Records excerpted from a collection
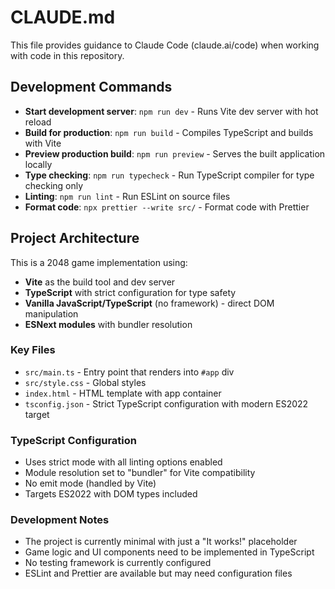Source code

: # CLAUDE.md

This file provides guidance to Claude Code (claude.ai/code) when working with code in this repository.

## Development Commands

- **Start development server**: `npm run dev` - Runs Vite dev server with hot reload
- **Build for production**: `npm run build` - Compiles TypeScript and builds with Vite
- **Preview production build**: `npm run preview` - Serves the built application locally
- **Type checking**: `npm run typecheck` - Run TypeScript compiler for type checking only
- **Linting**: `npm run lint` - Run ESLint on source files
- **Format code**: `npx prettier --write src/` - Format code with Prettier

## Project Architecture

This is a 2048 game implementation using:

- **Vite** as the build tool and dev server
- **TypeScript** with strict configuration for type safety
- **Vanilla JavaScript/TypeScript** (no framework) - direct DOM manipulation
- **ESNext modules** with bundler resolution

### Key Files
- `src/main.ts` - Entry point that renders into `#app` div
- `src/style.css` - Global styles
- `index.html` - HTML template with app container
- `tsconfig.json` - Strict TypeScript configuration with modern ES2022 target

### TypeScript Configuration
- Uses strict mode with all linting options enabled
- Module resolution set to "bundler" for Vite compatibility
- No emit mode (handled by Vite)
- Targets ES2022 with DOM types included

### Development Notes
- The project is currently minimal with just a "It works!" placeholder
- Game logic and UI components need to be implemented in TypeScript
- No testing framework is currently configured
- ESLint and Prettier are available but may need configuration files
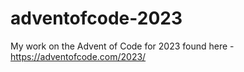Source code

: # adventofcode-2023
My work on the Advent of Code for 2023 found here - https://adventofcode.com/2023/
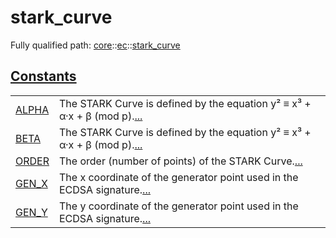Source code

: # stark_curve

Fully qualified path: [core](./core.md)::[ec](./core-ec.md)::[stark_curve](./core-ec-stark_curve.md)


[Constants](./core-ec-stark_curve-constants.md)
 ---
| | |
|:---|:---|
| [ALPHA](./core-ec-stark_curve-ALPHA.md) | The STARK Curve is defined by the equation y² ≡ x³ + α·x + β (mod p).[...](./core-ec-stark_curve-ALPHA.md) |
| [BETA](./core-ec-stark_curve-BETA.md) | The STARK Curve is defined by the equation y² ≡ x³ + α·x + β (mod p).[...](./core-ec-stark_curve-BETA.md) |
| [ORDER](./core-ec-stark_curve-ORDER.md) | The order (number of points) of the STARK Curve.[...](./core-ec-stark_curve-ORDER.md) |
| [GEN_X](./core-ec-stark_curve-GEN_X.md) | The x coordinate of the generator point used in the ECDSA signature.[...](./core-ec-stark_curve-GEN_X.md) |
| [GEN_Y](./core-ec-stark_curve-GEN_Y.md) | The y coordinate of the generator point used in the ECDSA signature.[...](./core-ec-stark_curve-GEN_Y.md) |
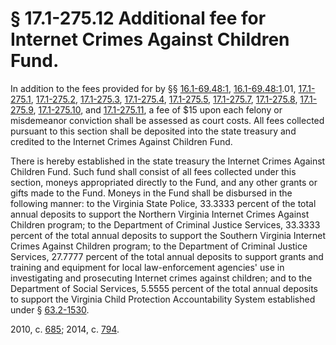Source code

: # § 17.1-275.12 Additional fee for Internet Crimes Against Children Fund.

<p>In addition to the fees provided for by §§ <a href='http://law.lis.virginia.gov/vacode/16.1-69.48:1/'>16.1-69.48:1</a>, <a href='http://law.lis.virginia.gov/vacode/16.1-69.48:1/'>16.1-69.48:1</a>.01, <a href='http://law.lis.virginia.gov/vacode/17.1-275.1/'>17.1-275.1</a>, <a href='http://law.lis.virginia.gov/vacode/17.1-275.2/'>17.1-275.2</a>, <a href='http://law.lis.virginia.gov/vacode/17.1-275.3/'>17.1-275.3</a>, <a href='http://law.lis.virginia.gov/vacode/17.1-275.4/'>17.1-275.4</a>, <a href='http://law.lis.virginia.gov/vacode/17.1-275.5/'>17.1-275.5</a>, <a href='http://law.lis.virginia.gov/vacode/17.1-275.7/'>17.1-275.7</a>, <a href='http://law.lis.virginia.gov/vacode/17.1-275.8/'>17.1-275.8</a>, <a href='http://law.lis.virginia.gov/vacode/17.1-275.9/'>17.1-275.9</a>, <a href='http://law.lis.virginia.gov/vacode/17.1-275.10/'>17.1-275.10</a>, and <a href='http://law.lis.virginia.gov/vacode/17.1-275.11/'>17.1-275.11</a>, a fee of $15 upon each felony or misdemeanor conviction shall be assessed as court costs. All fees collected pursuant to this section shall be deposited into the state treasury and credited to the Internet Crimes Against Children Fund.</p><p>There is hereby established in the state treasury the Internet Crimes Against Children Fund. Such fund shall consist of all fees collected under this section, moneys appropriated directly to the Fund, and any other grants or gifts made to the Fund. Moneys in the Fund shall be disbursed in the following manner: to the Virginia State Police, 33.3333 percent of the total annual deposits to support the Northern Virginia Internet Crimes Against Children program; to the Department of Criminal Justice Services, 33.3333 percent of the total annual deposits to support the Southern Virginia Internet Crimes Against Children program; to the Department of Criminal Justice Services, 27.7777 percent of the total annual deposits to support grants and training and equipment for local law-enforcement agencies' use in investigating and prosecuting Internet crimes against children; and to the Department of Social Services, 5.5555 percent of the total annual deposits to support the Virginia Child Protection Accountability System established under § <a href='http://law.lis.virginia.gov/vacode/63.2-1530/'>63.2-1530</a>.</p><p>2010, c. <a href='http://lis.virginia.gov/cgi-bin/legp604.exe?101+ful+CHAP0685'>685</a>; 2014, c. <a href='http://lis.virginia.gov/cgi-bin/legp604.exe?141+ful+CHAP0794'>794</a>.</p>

● REQUIREMENT
From the records above, quote only the lines running from the line with "on source files" to the line with "- **TypeScript** with", both lines included.

● RESULT BELOW
- **Linting**: `npm run lint` - Run ESLint on source files
- **Format code**: `npx prettier --write src/` - Format code with Prettier

## Project Architecture

This is a 2048 game implementation using:

- **Vite** as the build tool and dev server
- **TypeScript** with strict configuration for type safety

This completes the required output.